2013.09.03
障害者:理解し、支える社会へ 特徴知って
京都市でフォーラム、人権と生活考える /佐賀
障害への無理解から障害者がトラブルに巻き込まれるケースが起きる中、障害者の人権と地域生活を考えるフォーラムが、京都市で開かれた。知的障害を持つ佐賀市の安永健太さん(当時25歳)が自転車で停車中のバイクに衝突し、警察官に取り押さえられて死亡した事件について、遺族が「警官の障害への無理解が原因」と報告。一方、障害者団体などが警察と交流し、理解を深めているという取り組みも発表され、約220人が熱心に耳を傾けた。
「きょうされん近畿・北陸ブロック」が主催した。
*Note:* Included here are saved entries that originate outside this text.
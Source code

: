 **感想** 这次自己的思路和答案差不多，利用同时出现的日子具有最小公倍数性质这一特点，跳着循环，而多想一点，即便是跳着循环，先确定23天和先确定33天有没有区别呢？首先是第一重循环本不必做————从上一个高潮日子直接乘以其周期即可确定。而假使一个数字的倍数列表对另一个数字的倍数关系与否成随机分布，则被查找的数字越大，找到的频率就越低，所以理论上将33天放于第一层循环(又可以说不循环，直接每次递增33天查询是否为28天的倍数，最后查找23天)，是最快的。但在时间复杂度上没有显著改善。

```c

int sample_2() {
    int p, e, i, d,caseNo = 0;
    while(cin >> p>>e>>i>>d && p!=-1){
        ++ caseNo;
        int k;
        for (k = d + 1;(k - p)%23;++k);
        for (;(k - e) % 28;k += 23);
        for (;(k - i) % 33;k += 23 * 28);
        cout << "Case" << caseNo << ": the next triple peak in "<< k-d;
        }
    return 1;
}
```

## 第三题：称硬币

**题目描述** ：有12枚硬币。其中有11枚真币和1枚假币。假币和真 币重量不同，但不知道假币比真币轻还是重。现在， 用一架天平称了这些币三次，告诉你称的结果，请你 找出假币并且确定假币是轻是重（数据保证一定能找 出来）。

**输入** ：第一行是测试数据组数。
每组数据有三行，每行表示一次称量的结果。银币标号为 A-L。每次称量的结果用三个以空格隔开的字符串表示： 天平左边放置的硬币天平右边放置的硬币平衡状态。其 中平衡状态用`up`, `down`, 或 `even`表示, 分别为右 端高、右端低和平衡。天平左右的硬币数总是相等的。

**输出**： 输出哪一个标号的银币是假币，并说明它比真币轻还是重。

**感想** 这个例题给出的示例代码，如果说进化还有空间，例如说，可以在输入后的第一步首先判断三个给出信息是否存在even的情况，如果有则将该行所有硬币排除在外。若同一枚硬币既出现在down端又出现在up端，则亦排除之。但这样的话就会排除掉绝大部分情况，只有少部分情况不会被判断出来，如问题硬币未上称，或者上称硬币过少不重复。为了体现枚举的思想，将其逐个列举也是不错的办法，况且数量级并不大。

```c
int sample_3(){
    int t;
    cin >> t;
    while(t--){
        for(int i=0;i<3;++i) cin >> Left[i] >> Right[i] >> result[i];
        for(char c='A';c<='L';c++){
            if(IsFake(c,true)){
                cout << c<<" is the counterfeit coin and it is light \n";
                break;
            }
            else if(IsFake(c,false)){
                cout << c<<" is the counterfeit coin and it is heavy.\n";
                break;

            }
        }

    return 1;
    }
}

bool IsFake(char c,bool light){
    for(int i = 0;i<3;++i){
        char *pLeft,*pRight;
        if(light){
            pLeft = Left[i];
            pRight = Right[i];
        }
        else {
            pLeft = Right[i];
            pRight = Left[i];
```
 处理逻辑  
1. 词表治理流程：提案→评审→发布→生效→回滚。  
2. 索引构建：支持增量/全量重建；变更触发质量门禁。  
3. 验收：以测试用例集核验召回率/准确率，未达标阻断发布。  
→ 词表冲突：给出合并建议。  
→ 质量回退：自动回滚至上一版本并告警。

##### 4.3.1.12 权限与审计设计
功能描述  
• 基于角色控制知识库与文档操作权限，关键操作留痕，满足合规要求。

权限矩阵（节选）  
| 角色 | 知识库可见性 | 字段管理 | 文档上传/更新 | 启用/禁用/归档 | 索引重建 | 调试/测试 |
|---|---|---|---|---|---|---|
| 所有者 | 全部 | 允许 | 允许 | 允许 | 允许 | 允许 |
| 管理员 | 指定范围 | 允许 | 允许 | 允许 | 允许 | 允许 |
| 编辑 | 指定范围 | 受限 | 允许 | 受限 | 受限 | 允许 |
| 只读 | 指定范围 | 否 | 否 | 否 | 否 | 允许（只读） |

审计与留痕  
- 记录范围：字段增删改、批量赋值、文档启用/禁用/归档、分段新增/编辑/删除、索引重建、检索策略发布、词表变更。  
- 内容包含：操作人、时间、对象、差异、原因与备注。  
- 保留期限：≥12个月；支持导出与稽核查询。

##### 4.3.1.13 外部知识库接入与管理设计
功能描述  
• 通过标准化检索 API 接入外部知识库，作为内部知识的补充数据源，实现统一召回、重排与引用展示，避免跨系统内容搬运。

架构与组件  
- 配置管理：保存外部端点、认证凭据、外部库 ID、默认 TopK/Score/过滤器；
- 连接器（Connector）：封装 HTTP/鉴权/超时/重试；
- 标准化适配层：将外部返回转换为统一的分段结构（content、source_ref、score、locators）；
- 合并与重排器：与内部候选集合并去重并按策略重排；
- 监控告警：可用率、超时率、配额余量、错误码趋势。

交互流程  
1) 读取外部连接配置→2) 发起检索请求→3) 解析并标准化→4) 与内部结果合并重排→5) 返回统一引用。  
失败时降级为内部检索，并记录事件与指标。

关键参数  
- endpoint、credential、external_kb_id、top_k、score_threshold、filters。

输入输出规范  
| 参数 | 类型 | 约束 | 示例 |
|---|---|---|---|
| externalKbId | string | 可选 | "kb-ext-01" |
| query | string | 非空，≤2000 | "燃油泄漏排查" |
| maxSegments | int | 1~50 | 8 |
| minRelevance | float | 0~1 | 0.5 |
事件は2007年9月、佐賀市で発生。安永さんを取り押さえた警官5人のうち1人が付審判事件として特別公務員暴行陵虐致傷罪に問われたが、無罪が確定した。しかし、遺族は「真相を知りたい」と佐賀県を相手取って民事裁判を起こし、来春にも判決が出る見通しだ。
フォーラムでは安永さんの父で自営業、孝行さん(52)が「健太がバイクに衝突し倒れた時、普通なら『大丈夫?』と心配するはず。健太は『何をしているんだ』と警官に怒鳴られたと聞く。挙動から薬物中毒などを疑ったらしいが、パニックになりやすいなど、知的障害の特徴を警官が理解してくれていたら、こんなことにはならなかった」と訴えた。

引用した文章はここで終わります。